What is needed: Find and copy every line in the records that includes the string "will".

(Pictures paired with source code)
==============================

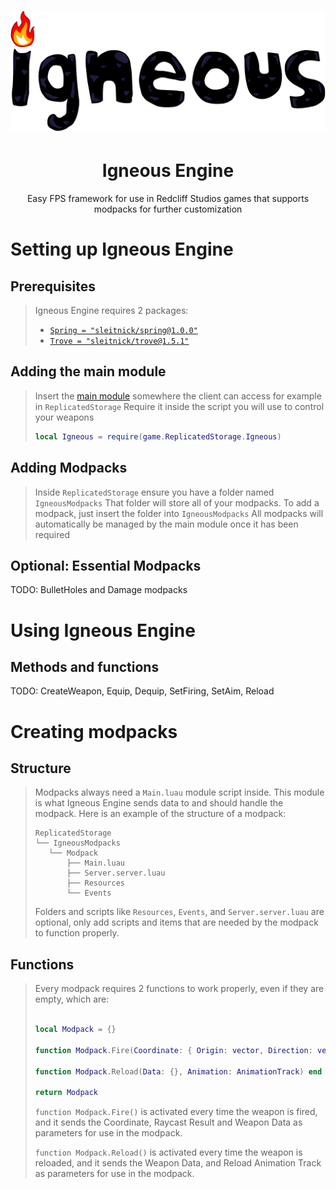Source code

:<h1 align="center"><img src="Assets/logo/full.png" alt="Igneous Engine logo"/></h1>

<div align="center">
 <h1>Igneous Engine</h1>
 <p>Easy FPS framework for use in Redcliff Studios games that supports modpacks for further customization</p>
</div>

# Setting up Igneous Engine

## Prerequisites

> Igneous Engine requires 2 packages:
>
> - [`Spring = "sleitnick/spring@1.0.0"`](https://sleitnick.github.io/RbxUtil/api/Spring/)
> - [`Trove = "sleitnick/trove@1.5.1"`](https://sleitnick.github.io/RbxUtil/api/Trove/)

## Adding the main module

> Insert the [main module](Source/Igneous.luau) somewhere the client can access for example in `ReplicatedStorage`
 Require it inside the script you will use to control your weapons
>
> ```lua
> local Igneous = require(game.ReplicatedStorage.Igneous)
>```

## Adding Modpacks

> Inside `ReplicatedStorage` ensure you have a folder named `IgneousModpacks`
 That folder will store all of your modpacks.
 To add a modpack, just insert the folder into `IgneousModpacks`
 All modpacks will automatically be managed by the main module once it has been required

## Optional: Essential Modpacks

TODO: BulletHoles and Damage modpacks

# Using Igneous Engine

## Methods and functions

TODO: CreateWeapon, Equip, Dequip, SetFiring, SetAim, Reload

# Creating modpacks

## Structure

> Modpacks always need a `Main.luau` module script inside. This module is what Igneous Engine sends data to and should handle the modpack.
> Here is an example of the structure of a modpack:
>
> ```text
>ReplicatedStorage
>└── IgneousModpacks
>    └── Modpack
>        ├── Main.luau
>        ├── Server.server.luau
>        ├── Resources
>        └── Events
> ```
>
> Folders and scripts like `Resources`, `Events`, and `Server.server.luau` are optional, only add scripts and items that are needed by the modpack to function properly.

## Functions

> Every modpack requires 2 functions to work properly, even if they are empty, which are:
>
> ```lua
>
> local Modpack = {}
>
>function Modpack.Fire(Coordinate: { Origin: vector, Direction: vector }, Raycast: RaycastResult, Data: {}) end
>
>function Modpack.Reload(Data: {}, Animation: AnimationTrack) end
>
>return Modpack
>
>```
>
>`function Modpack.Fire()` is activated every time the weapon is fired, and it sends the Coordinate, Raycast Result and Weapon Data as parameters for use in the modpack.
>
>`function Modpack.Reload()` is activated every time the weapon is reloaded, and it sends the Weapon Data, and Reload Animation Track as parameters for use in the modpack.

==============================

Result of this task:
 Require it inside the script you will use to control your weapons
 That folder will store all of your modpacks.
 All modpacks will automatically be managed by the main module once it has been required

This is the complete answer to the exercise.